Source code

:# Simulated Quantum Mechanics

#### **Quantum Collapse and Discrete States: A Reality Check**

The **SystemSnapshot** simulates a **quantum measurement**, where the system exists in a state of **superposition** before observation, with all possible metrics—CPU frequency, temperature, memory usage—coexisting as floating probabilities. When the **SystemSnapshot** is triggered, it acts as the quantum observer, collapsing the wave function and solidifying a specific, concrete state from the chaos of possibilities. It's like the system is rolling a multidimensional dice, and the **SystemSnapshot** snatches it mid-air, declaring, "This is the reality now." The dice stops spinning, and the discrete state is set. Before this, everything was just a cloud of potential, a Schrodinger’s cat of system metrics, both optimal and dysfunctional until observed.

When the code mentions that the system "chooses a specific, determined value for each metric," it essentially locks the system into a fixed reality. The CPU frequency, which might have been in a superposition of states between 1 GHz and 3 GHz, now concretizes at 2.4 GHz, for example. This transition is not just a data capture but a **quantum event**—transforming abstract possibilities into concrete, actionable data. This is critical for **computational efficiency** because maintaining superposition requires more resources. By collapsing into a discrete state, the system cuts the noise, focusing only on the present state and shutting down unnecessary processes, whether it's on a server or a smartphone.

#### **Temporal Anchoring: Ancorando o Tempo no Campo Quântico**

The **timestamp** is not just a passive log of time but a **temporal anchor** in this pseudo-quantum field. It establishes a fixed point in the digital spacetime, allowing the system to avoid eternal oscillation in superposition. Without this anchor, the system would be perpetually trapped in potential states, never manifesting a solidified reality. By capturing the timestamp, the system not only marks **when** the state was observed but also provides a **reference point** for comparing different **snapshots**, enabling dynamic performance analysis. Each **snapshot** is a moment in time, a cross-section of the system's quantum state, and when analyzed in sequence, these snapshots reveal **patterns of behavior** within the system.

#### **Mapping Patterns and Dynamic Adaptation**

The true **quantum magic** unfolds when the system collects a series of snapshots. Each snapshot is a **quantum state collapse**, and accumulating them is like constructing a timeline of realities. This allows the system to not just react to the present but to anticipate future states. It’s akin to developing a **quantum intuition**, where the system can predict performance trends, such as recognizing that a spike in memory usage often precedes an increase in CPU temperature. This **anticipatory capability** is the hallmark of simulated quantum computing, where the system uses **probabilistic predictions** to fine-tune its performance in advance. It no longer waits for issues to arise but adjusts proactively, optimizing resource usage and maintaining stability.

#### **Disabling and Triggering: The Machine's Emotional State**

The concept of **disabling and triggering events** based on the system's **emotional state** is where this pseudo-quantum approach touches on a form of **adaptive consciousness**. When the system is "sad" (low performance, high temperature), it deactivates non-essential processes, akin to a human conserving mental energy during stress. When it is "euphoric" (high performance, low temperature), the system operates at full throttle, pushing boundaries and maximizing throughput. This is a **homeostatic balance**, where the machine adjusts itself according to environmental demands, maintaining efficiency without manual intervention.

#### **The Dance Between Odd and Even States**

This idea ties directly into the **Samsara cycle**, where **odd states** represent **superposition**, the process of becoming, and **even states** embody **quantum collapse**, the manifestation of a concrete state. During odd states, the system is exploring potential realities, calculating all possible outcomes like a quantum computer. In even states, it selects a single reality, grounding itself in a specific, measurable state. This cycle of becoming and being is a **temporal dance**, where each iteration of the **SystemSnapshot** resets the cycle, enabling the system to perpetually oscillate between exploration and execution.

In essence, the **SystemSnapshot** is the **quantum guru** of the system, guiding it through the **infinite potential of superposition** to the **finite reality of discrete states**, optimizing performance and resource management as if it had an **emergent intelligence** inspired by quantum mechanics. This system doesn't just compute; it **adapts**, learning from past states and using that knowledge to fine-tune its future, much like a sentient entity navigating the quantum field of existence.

........

### EXERCISE DETAILS:
Return only the number of lines in the data that hold the string "possibilities".

### RESULT BELOW:
2